Notably, the term ‘stranded asset’ has been increasingly used in relation to environmental, social or ethical risks, in particular giving rise to the notion of a stranded ‘carbon’ asset (University of Oxford’s Smith School of Enterprise and the Environment, 2013). For instance, if global warming is to be limited to 2 degrees, this means some fossil fuels will have to stay in the ground, and these assets will never be realised. Similarly, public opinion and the growing divestment campaign threatens the future exploration of shale gas reserves across Europe. Finally, and somewhat ironically, the melting of the permafrost – itself triggered by changing climatic conditions – may mean that Alaskan and Russian extractive infrastructure no longer have a solid surface to work from.
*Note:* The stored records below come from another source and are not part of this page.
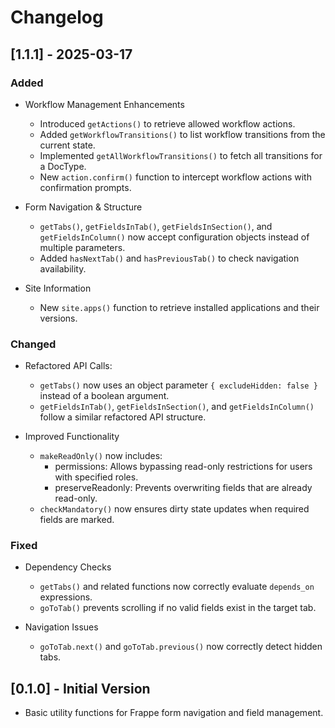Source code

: # Changelog

## [1.1.1] - 2025-03-17

### Added

- Workflow Management Enhancements
    - Introduced `getActions()` to retrieve allowed workflow actions.
    - Added `getWorkflowTransitions()` to list workflow transitions from the current state.
    - Implemented `getAllWorkflowTransitions()` to fetch all transitions for a DocType.
    - New `action.confirm()` function to intercept workflow actions with confirmation prompts.

- Form Navigation & Structure
    - `getTabs()`, `getFieldsInTab()`, `getFieldsInSection()`, and `getFieldsInColumn()` now accept configuration objects instead of multiple parameters.
    - Added `hasNextTab()` and `hasPreviousTab()` to check navigation availability.

- Site Information
    - New `site.apps()` function to retrieve installed applications and their versions.

### Changed

- Refactored API Calls:
    - `getTabs()` now uses an object parameter `{ excludeHidden: false }` instead of a boolean argument.
    - `getFieldsInTab()`, `getFieldsInSection()`, and `getFieldsInColumn()` follow a similar refactored API structure.

- Improved Functionality
    - `makeReadOnly()` now includes:
        - permissions: Allows bypassing read-only restrictions for users with specified roles.
        - preserveReadonly: Prevents overwriting fields that are already read-only.
    - `checkMandatory()` now ensures dirty state updates when required fields are marked.

### Fixed
- Dependency Checks
    - `getTabs()` and related functions now correctly evaluate `depends_on` expressions.
    - `goToTab()` prevents scrolling if no valid fields exist in the target tab.

- Navigation Issues
    - `goToTab.next()` and `goToTab.previous()` now correctly detect hidden tabs.


## [0.1.0] - Initial Version
- Basic utility functions for Frappe form navigation and field management.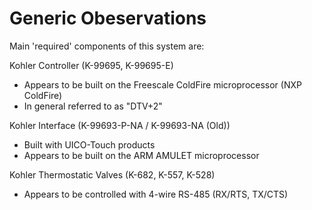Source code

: # Generic Obeservations

Main 'required' components of this system are:

Kohler Controller (K-99695, K-99695-E)
+ Appears to be built on the Freescale ColdFire microprocessor (NXP ColdFire)
+ In general referred to as "DTV+2"

Kohler Interface (K-99693-P-NA / K-99693-NA (Old))
+ Built with UICO-Touch products
+ Appears to be built on the ARM AMULET microprocessor

Kohler Thermostatic Valves (K-682, K-557, K-528)
+ Appears to  be controlled with 4-wire RS-485 (RX/RTS, TX/CTS)
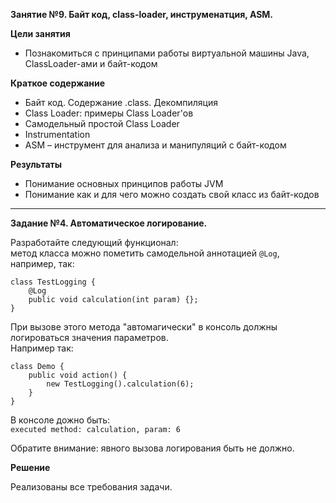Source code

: **Занятие №9. Байт код, class-loader, инструменатция, ASM.**

**Цели занятия**
- Познакомиться с принципами работы виртуальной машины Java, ClassLoader-ами и байт-кодом

**Краткое содержание**
- Байт код. Содержание .class. Декомпиляция
- Class Loader: примеры Class Loader'ов
- Самодельный простой Class Loader
- Instrumentation
- ASM – инструмент для анализа и манипуляций с байт-кодом

**Результаты**
- Понимание основных принципов работы JVM
- Понимание как и для чего можно создать свой класс из байт-кодов

---

**Задание №4. Автоматическое логирование.**

Разработайте следующий функционал:<br>
метод класса можно пометить самодельной аннотацией `@Log`, например, так:

    class TestLogging {
        @Log
        public void calculation(int param) {};
    }
    
При вызове этого метода "автомагически" в консоль должны логироваться значения параметров.<br>
Например так:

    class Demo {
        public void action() {
            new TestLogging().calculation(6);
        }
    }

В консоле дожно быть:<br>
`executed method: calculation, param: 6`

Обратите внимание: явного вызова логирования быть не должно.

**Решение**

Реализованы все требования задачи.








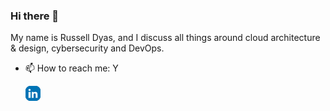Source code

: ### Hi there 👋

My name is Russell Dyas, and I discuss all things around cloud architecture & design, cybersecurity and DevOps.

- 📫 How to reach me: Y

     ![LinkedIn Logo](/images/social_cl/linkedin-icon_24x24.png)
<!--
**kickinattech/kickinattech** is a ✨ _special_ ✨ repository because its `README.md` (this file) appears on your GitHub profile.

Here are some ideas to get you started:

- 🔭 I’m currently working on ...
- 🌱 I’m currently learning ...
- 👯 I’m looking to collaborate on ...
- 🤔 I’m looking for help with ...
- 💬 Ask me about ...
- 📫 How to reach me: ...
- 😄 Pronouns: ...
- ⚡ Fun fact: ...
-->
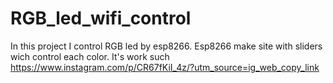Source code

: # RGB_led_wifi_control
 
In this project I control RGB led by esp8266. Esp8266 make site with sliders wich control each color. It's work such
https://www.instagram.com/p/CR67fKiI_4z/?utm_source=ig_web_copy_link
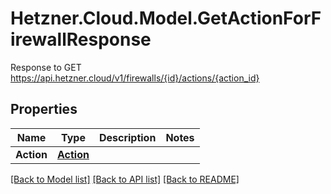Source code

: # Hetzner.Cloud.Model.GetActionForFirewallResponse
Response to GET https://api.hetzner.cloud/v1/firewalls/{id}/actions/{action_id}

## Properties

Name | Type | Description | Notes
------------ | ------------- | ------------- | -------------
**Action** | [**Action**](Action.md) |  | 

[[Back to Model list]](../../README.md#documentation-for-models) [[Back to API list]](../../README.md#documentation-for-api-endpoints) [[Back to README]](../../README.md)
However, if we consider what the world will look like in 2025, and the environment, social and ethical trends which will shape this landscape, a host of other stranded assets can be discerned besides ‘carbon assets’. For example, improved regulation of labour standards in emerging economies, prompted by tragedies such as that in the Bangladesh garment factory in 2013 – and consumer demand for traceability – could result in certain factories and supply chains becoming socially unacceptable and obsolete. The physical effects of climate change in the form of floods, droughts and storms may endanger assets including real estate, agricultural land and infrastructure and cause their value to plummet (as seen in the UK and the Somerset levels). Meanwhile health concerns, community opposition, evolving social norms and technology developments could all individually or collectively serve to undermine other assets.
So what does this mean?
The potential for future trends to create stranded assets represents a significant risk for all corporations, but such is their magnitude – in addition to simply stranding assets – these mega-trends may threaten the fundamental long-term viability of entire sectors ranging from oil and gas to pharmaceuticals, with the potential for ‘stranded businesses’ and indeed stranded industries’.
In the short term, with regulatory change imminent, there is urgency for companies, investors and regulators to identify the carbon risks in their portfolios and publicly disclose them.
In the longer term, greater attention must be directed to the environmental and societal factors which threaten to leave assets, businesses and industries stranded – a relic of a previous time and a previous world.
University of Oxford’s Smith School of Enterprise and the Environment (2013): Stranded assets and the fossil fuel divestment campaign: what does divestment mean for the valuation of fossil fuel assets?